To the best of my knowledge, there is no universally understood term which will denote the result of applying a binary operation to two objects. As such, if you decide to use such a term, you should be careful to define that term before you start using it willy-nilly. That being said, there seem to be several options, include those mentioned in the comments. I am presenting them is the order that, in my opinion, runs from worst to best (that is, the best options are at the bottom).

• Sum: The object $a \star b$ is the sum of $a$ and $b$. In general, I would say that calling it a sum implies that $\star$ is a commutative operation. If it is not commutative, then "sum" may be inappropriate.
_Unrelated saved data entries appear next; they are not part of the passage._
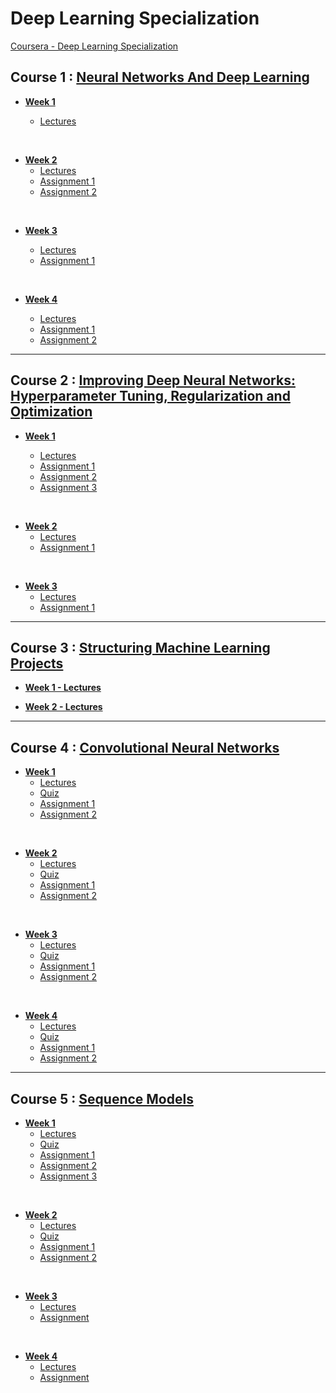 # Deep Learning Specialization


[Coursera - Deep Learning Specialization](https://www.coursera.org/specializations/deep-learning)



## Course 1 : [Neural Networks And Deep Learning](https://github.com/greyhatguy007/deep-learning-specialization/tree/main/C1-NeuralNetworksAndDeepLearning)

- [<b> Week 1 </b> ](https://github.com/greyhatguy007/deep-learning-specialization/tree/main/C1-NeuralNetworksAndDeepLearning/week1/)
 
    - [Lectures](https://github.com/greyhatguy007/deep-learning-specialization/tree/main/C1-NeuralNetworksAndDeepLearning/week1/lectures)
 
 <br/>

- [<b> Week 2 </b> ](https://github.com/greyhatguy007/deep-learning-specialization/tree/main/C1-NeuralNetworksAndDeepLearning/week2/)
    - [Lectures](https://github.com/greyhatguy007/deep-learning-specialization/tree/main/C1-NeuralNetworksAndDeepLearning/week2/lectures)
    - [Assignment 1](https://github.com/greyhatguy007/deep-learning-specialization/tree/main/C1-NeuralNetworksAndDeepLearning/week2/W2A1)
    - [Assignment 2](https://github.com/greyhatguy007/deep-learning-specialization/tree/main/C1-NeuralNetworksAndDeepLearning/week2/W2A2)

<br/>

- [<b> Week 3 </b> ](https://github.com/greyhatguy007/deep-learning-specialization/tree/main/C1-NeuralNetworksAndDeepLearning/week3/)

    - [Lectures](https://github.com/greyhatguy007/deep-learning-specialization/tree/main/C1-NeuralNetworksAndDeepLearning/week3/lectures)
    - [Assignment 1](https://github.com/greyhatguy007/deep-learning-specialization/tree/main/C1-NeuralNetworksAndDeepLearning/week3/W3A1)

<br/>

- [<b> Week 4 </b> ](https://github.com/greyhatguy007/deep-learning-specialization/tree/main/C1-NeuralNetworksAndDeepLearning/week4/)

    - [Lectures](https://github.com/greyhatguy007/deep-learning-specialization/tree/main/C1-NeuralNetworksAndDeepLearning/week4/lectures)
    - [Assignment 1](https://github.com/greyhatguy007/deep-learning-specialization/tree/main/C1-NeuralNetworksAndDeepLearning/week4/W4A1)
    - [Assignment 2](https://github.com/greyhatguy007/deep-learning-specialization/tree/main/C1-NeuralNetworksAndDeepLearning/week4/W4A2)

<hr/>

## Course 2 : [Improving Deep Neural Networks: Hyperparameter Tuning, Regularization and Optimization](https://github.com/greyhatguy007/deep-learning-specialization/tree/main/C2-Improving%20Deep%20Neural%20Networks:%20Hyperparameter%20Tuning%2C%20Regularization%20and%20Optimization)

- [<b> Week 1</b>](https://github.com/greyhatguy007/deep-learning-specialization/tree/main/C2-Improving%20Deep%20Neural%20Networks:%20Hyperparameter%20Tuning%2C%20Regularization%20and%20Optimization/week1)

    - [Lectures](https://github.com/greyhatguy007/deep-learning-specialization/tree/main/C2-Improving%20Deep%20Neural%20Networks:%20Hyperparameter%20Tuning%2C%20Regularization%20and%20Optimization/week1/lectures)
    - [Assignment 1](https://github.com/greyhatguy007/deep-learning-specialization/tree/main/C2-Improving%20Deep%20Neural%20Networks:%20Hyperparameter%20Tuning%2C%20Regularization%20and%20Optimization/week1/programming%20assignments/W1A1)
    - [Assignment 2](https://github.com/greyhatguy007/deep-learning-specialization/tree/main/C2-Improving%20Deep%20Neural%20Networks:%20Hyperparameter%20Tuning%2C%20Regularization%20and%20Optimization/week1/programming%20assignments/W1A2)
    - [Assignment 3](https://github.com/greyhatguy007/deep-learning-specialization/tree/main/C2-Improving%20Deep%20Neural%20Networks:%20Hyperparameter%20Tuning%2C%20Regularization%20and%20Optimization/week1/programming%20assignments/W1A3)

<br/>

- [<b> Week 2</b>](https://github.com/greyhatguy007/deep-learning-specialization/tree/main/C2-Improving%20Deep%20Neural%20Networks:%20Hyperparameter%20Tuning%2C%20Regularization%20and%20Optimization/week2)
    - [Lectures](https://github.com/greyhatguy007/deep-learning-specialization/tree/main/C2-Improving%20Deep%20Neural%20Networks:%20Hyperparameter%20Tuning%2C%20Regularization%20and%20Optimization/week2/lectures)
    - [Assignment 1](https://github.com/greyhatguy007/deep-learning-specialization/tree/main/C2-Improving%20Deep%20Neural%20Networks:%20Hyperparameter%20Tuning%2C%20Regularization%20and%20Optimization/week2/pogramming%20assignments/W2A1)

<br/>

- [<b> Week 3</b>](https://github.com/greyhatguy007/deep-learning-specialization/tree/main/C2-Improving%20Deep%20Neural%20Networks:%20Hyperparameter%20Tuning%2C%20Regularization%20and%20Optimization/week3)
    - [Lectures](https://github.com/greyhatguy007/deep-learning-specialization/tree/main/C2-Improving%20Deep%20Neural%20Networks:%20Hyperparameter%20Tuning%2C%20Regularization%20and%20Optimization/week3/lectures)
    - [Assignment 1](https://github.com/greyhatguy007/deep-learning-specialization/tree/main/C2-Improving%20Deep%20Neural%20Networks:%20Hyperparameter%20Tuning%2C%20Regularization%20and%20Optimization/week3/programming%20assignments/W3A1)


<hr/>

## Course 3 : [Structuring Machine Learning Projects](https://github.com/greyhatguy007/deep-learning-specialization/tree/main/C3-Structuring%20Machine%20Learning%20Projects)

- [<b> Week 1 - Lectures </b>](https://github.com/greyhatguy007/deep-learning-specialization/tree/main/C3-Structuring%20Machine%20Learning%20Projects/week1)

- [<b> Week 2 - Lectures </b>](https://github.com/greyhatguy007/deep-learning-specialization/tree/main/C3-Structuring%20Machine%20Learning%20Projects/week2)


<hr/>

## Course 4 : [Convolutional Neural Networks](/C4-Convolutional%20Neural%20Networks/)

- [<b>Week 1</b>](/C4-Convolutional%20Neural%20Networks/week1/)
  - [Lectures](/C4-Convolutional%20Neural%20Networks/week1/lectures/)
  - [Quiz](/C4-Convolutional%20Neural%20Networks/week1/Quiz%20-%20The%20Basics%20of%20ConvNets%20/)
  - [Assignment 1](/C4-Convolutional%20Neural%20Networks/week1/W1A1/)
  - [Assignment 2](/C4-Convolutional%20Neural%20Networks/week1/W1A2/)

<br/>

- [<b>Week 2</b>](/C4-Convolutional%20Neural%20Networks/week2/)
  - [Lectures](/C4-Convolutional%20Neural%20Networks/week2/lectures)
  - [Quiz](/C4-Convolutional%20Neural%20Networks/week2/Quiz%20-%20Deep%20Convolutional%20Models)
  - [Assignment 1](/C4-Convolutional%20Neural%20Networks/week2/W2A1/)
  - [Assignment 2](/C4-Convolutional%20Neural%20Networks/week2/W2A2/)
  
<br/>  

- [<b>Week 3</b>](/C4-Convolutional%20Neural%20Networks/week3/)
  - [Lectures](/C4-Convolutional%20Neural%20Networks/week3/lectures/)
  - [Quiz](/C4-Convolutional%20Neural%20Networks/week3/Quiz%20-%20Detection%20Algorithms%20/)
  - [Assignment 1](/C4-Convolutional%20Neural%20Networks/week3/C4W3A1)
  - [Assignment 2](/C4-Convolutional%20Neural%20Networks/week3/C4w3A2)

<br/>

- [<b>Week 4</b>](/C4-Convolutional%20Neural%20Networks/week4/)
  - [Lectures](/C4-Convolutional%20Neural%20Networks/week4/lectures/)
  - [Quiz](/C4-Convolutional%20Neural%20Networks/week4/Quiz%20-%20Special%20Applications:%20Face%20Recognition%20&%20Neural%20Style%20Transfer)
  - [Assignment 1](/C4-Convolutional%20Neural%20Networks/week4/C4W4A1/)
  - [Assignment 2](/C4-Convolutional%20Neural%20Networks/week4/C4W4A2/)


<hr/>

## Course 5 : [Sequence Models](https://github.com/greyhatguy007/deep-learning-specialization/blob/d7a48b1e106541b69183f2fc15ca99fa24153237/C5-sequence-models)

- [<b>Week 1</b>](https://github.com/greyhatguy007/deep-learning-specialization/blob/d7a48b1e106541b69183f2fc15ca99fa24153237/C5-sequence-models/week1)
  - [Lectures](https://github.com/greyhatguy007/deep-learning-specialization/blob/d7a48b1e106541b69183f2fc15ca99fa24153237/C5-sequence-models/week1/notes)
  - [Quiz](/C5-sequence-models/week1/q1-RNN)
  - [Assignment 1](C5-sequence-models/week1/C5W1A1)
  - [Assignment 2](C5-sequence-models/week1/C5W1A2)
  - [Assignment 3](C5-sequence-models/week1/C5W1A3)
  
<br/>

- [<b>Week 2</b>](https://github.com/greyhatguy007/deep-learning-specialization/blob/d7a48b1e106541b69183f2fc15ca99fa24153237/C5-sequence-models/week2)
  - [Lectures](C5-sequence-models/week2/notes)
  - [Quiz](C5-sequence-models/week2/q1-nlp-and-word-embeddings)
  - [Assignment 1](C5-sequence-models/week2/C5W2A1)
  - [Assignment 2](C5-sequence-models/week2/C5W2A2)
<br/>

- [<b>Week 3</b>](https://github.com/greyhatguy007/deep-learning-specialization/blob/d7a48b1e106541b69183f2fc15ca99fa24153237/C5-sequence-models/week3)
  - [Lectures](https://github.com/greyhatguy007/deep-learning-specialization/blob/1503d780cae29992a57c93eebbf42199c72df388/C5-sequence-models/week3/notes)
  - [Assignment ](https://github.com/greyhatguy007/deep-learning-specialization/blob/1503d780cae29992a57c93eebbf42199c72df388/C5-sequence-models/week3/C5W3A1)
<br/>

- [<b>Week 4</b>](https://github.com/greyhatguy007/deep-learning-specialization/blob/d7a48b1e106541b69183f2fc15ca99fa24153237/C5-sequence-models/week4)
  - [Lectures](https://github.com/greyhatguy007/deep-learning-specialization/blob/1503d780cae29992a57c93eebbf42199c72df388/C5-sequence-models/week4/notes)
  - [Assignment](https://github.com/greyhatguy007/deep-learning-specialization/blob/1503d780cae29992a57c93eebbf42199c72df388/C5-sequence-models/week4/C5W4A1)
• Composite: The object $a\star b$ is the composition or composite of $a$ and $b$. In my experience, function composition is often the "multiplicative operation" of an algebra. For example, multiplication of two $n\times n$ matrices can be seen as the composition of the two linear transformations represented by those matrices—this notion generalizes nicely to spaces of linear functionals (for example). Personally, I would think that "composition" implies noncommutativity, but I can't back that up with anything other than my own gut.

• Product: The object $a \star b$ is the product of $a$ and $b$. This is likely to be an easily understood term—an arbitrary binary operation can often be understood as a generalized version of addition or multiplication. As noted above, "sum" implies commutativity, while "product" does not (though multiplication can be commutative, so there is no loss of generality).

• Result: The object $a\star b$ is the result of starring $a$ and $b$. That is, come up with a noun to describe the operation (this is the "star operation"), verb that noun, then use the phrase suggested above.

• Image: See J.G.'s answer.

• $\star$-product: Finally, saving the best for last, call $a\star b$ the $\star$-product of $a$ and $b$. Read aloud, if $c = a\star b$, then say

  $c$ is the star-product of $a$ and $b$.

  I think that this is likely to be completely unambiguous, and offers the most bang for the buck.

Answer 2

A binary operator can be construed as a binary function we just like to write without the usual $f(a,\,b)$ notation. Then $a\star b$ is an image of the operator/function.

As others have noted, in certain contexts product is also used. (Presumably, it won out over sum because "addition" is usually reserved for a commutative operation, with one obvious exception).

Answer 3

$a*b$ is in fact a simple example of a "word". But generally it would be called the product of $a$ and $b$.